As for plaintiffs’ claims that trial infants in each arm were at heightened risk relative to those in the opposite arm and those outside of the trial, an increased risk of harm that doesn’t materialize is not cognizable under law (and indeed presents serious case-or-controversy standing problems).
Where the dignitary torts that are so often really at issue in human subjects research lawsuits are deemed non-cognizable, the need to show that participation in research caused actual, compensable injury obviously becomes critical. That requirement has always been difficult for research participant-plaintiffs to meet when they are ill patients for whom conventional therapy has often already failed by the time they enroll in a study. To be successful on a lack of informed consent claim, for instance, such a plaintiff would usually have to show both that, had the informed consent process been adequate, she would have chosen not to participate in the study and that participating in the study resulted in actual harm that she would have avoided by not participating (that is, that research participation probably resulted in a different clinical outcome).

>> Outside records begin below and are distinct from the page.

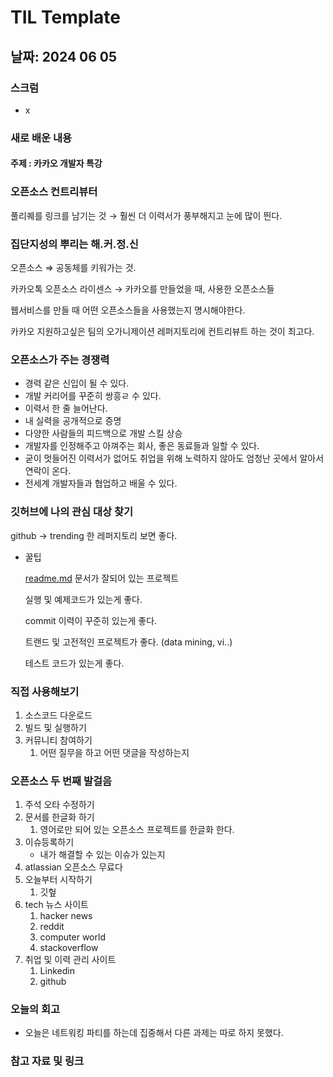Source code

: # TIL Template

## 날짜: 2024 06 05
### 스크럼
- x

### 새로 배운 내용
#### 주제 : 카카오 개발자 특강

### 오픈소스 컨트리뷰터

풀리퀘를 링크를 남기는 것 → 훨씬 더 이력서가 풍부해지고 눈에 많이 띈다.

### 집단지성의 뿌리는 해.커.정.신

오픈소스 ⇒ 공동체를 키워가는 것.

카카오톡 오픈소스 라이센스 → 카카오를 만들었을 때, 사용한 오픈소스들

웹서비스를 만들 때 어떤 오픈소스들을 사용했는지 명시해야한다.

카카오 지원하고싶은 팀의 오가니제이션 레퍼지토리에 컨트리뷰트 하는 것이 최고다. 

### 오픈소스가 주는 경쟁력

- 경력 같은 신입이 될 수 있다.
- 개발 커리어를 꾸준히 쌍흥ㄹ 수 있다.
- 이력서 한 줄 늘어난다.
- 내 실력을 공개적으로 증명
- 다양한 사람들의 피드백으로 개발 스킬 상승
- 개발자를 인정해주고 아껴주는 회사, 좋은 동료들과 일할 수 있다.
- 굳이 멋들어진 이력서가 없어도 취업을 위해 노력하지 않아도 엄청난 곳에서 알아서 연락이 온다.
- 전세계 개발자들과 협업하고 배울 수 있다.

### 깃허브에 나의 관심 대상 찾기

github → trending 한 레퍼지토리 보면 좋다.

- 꿀팁
    
    [readme.md](http://readme.md) 문서가 잘되어 있는 프로젝트
    
    실행 및 예제코드가 있는게 좋다.
    
    commit 이력이 꾸준히 있는게 좋다. 
    
    트랜드 및 고전적인 프로젝트가 좋다. (data mining, vi..)
    
    테스트 코드가 있는게 좋다.
    

### 직접 사용해보기

1. 소스코드 다운로드
2. 빌드 및 실행하기
3. 커뮤니티 참여하기
    1. 어떤 질무을 하고 어떤 댓글을 작성하는지

### 오픈소스 두 번째 발걸음

1. 주석 오타 수정하기
2. 문서를 한글화 하기
    1. 영어로만 되어 있는 오픈소스 프로젝트를 한글화 한다.
3. 이슈등록하기
    - 내가 해결할 수 있는 이슈가 있는지
4. atlassian 오픈소스 무료다
5. 오늘부터 시작하기
    1. 깃헢
6. tech 뉴스 사이트
    1. hacker news
    2. reddit
    3. computer world
    4. stackoverflow
7. 취업 및 이력 관리 사이트
    1. Linkedin
    2. github

### 오늘의 회고
- 오늘은 네트워킹 파티를 하는데 집중해서 다른 과제는 따로 하지 못했다.
### 참고 자료 및 링크
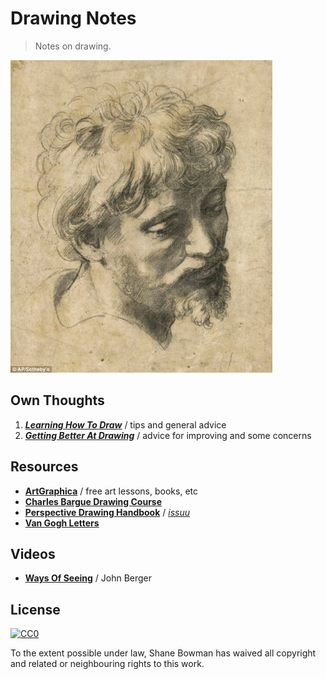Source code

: 
# Drawing Notes

> Notes on drawing.

![Head of an Apostle - Raphael Sanzio](img/head-of-an-apostle.jpg)

## Own Thoughts
1. [**_Learning How To Draw_**](1-Learning.md) / tips and general advice
2. [**_Getting Better At Drawing_**](2-Getting-Better.md) / advice for improving and some concerns

## Resources
* [**ArtGraphica**](http://www.artgraphica.net/) / free art lessons, books, etc
* [**Charles Bargue Drawing Course**](https://vk.com/doc174101046_174324478?hash=63520daf6ba1f0959b&dl=76664a0100b40bd8e5)
* [**Perspective Drawing Handbook**](https://issuu.com/beshlaa/docs/perspective_drawing_handbook) / [*issuu*](https://issuu.com/)
* [**Van Gogh Letters**](http://www.webexhibits.org/vangogh/)

## Videos
* [**Ways Of Seeing**](https://www.youtube.com/watch?v=0pDE4VX_9Kk) / John Berger

## License

[![CC0](http://i.creativecommons.org/p/zero/1.0/88x31.png)](http://creativecommons.org/publicdomain/zero/1.0/)

To the extent possible under law, Shane Bowman has waived all copyright and related or neighbouring rights to this work.

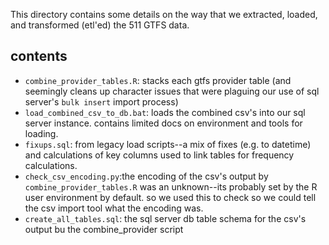 This directory contains some details on the way that we extracted, loaded, and transformed (etl'ed) the 511 GTFS data.  

## contents   

- `combine_provider_tables.R`: stacks each gtfs provider table (and seemingly cleans up character issues that were plaguing our use of sql server's `bulk insert` import process)   
- `load_combined_csv_to_db.bat`: loads the combined csv's into our sql server instance. contains limited docs on environment and tools for loading.      
- `fixups.sql`: from legacy load scripts--a mix of fixes (e.g. to datetime) and calculations of key columns used to link tables for frequency calculations.           
- `check_csv_encoding.py`:the encoding of the csv's output by `combine_provider_tables.R` was an unknown--its probably set by the R user environment by default. so we used this to check so we could tell the csv import tool what the encoding was.  
- `create_all_tables.sql`: the sql server db table schema for the csv's output bu the combine_provider script  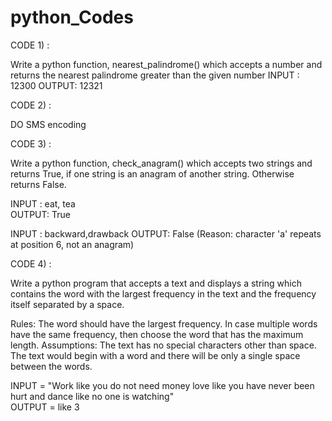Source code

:# python_Codes

CODE 1) :

Write a python function, nearest_palindrome() which accepts a number and returns the nearest palindrome greater than the given number
INPUT : 12300
OUTPUT: 12321

CODE 2) :

DO SMS encoding



CODE 3) :

Write a python function, check_anagram() which accepts two strings and returns True, if one string is an anagram of another string. Otherwise returns False.

INPUT : eat, tea	
OUTPUT: True

INPUT : backward,drawback
OUTPUT: False (Reason: character 'a' repeats at position 6, not an anagram)



CODE 4) :

Write a python program that accepts a text and displays a string which contains the word with the largest frequency in the text and the frequency itself separated by a space.

Rules:
The word should have the largest frequency.
In case multiple words have the same frequency, then choose the word that has the maximum length.
Assumptions:
The text has no special characters other than space.
The text would begin with a word and there will be only a single space between the words.

INPUT = "Work like you do not need money love like you have never been hurt and dance like no one is watching"	
OUTPUT = like 3

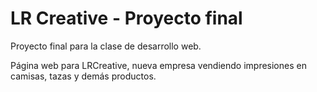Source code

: # LR Creative - Proyecto final

Proyecto final para la clase de desarrollo web. 

Página web para LRCreative, nueva empresa vendiendo impresiones en camisas, tazas y demás productos. 
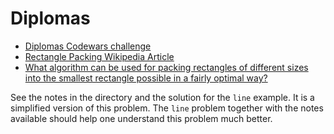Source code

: # Diplomas

- [Diplomas Codewars challenge](https://www.codewars.com/kata/591592b0f05d9a3019000087/train/javascript)
- [Rectangle Packing Wikipedia Article](https://en.wikipedia.org/wiki/Rectangle_packing#Packing_different_rectangles_in_a_minimum-area_rectangle)
- [What  algorithm can be used for packing rectangles of different sizes into  the smallest rectangle possible in a fairly optimal way?](https://stackoverflow.com/questions/1213394/what-algorithm-can-be-used-for-packing-rectangles-of-different-sizes-into-the-sm)



See the notes in the directory and the solution for the `line` example. It is a simplified version of this problem. The `line` problem together with the notes available should help one understand this problem much better.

But these hurdles may be doubly difficult for ill participant-patients who participate in standard-of-care research. To be sure, some standard-of-care research involves comparing two of more standards of care that are qualitatively different and, hence, pose qualitatively different risks (e.g., a surgical intervention versus drug therapy or psychotherapy versus an SSRI). If a plaintiff in such a situation can convincingly show that, with better informed consent, she would have chosen not to participate in a trial but instead to have opted for the alternative form of standard care (say, a drug) than the one to which she was randomized (say, a surgical intervention), then any harm that uniquely resulted from the randomized intervention (say, infection at the incision site) ought to be compensable (as opposed to an adverse clinical outcome that is consistent with the alternative form of care and/or the underlying disease).
But where, as here, a study compares two qualitatively similar interventions—oxygen saturation between 85 and 89% versus oxygen saturation between 91 and 95%, where everyone in both arms of the trial and eligible patients outside of it are at significant risk of the same suite of adverse clinical outcomes (ROP/blindness and death/neurological damage)—showing that the trial “probably” caused one of these clinical outcomes whereas the particular standard care the plaintiff would have chosen outside of the trial would not have done so seems very unlikely.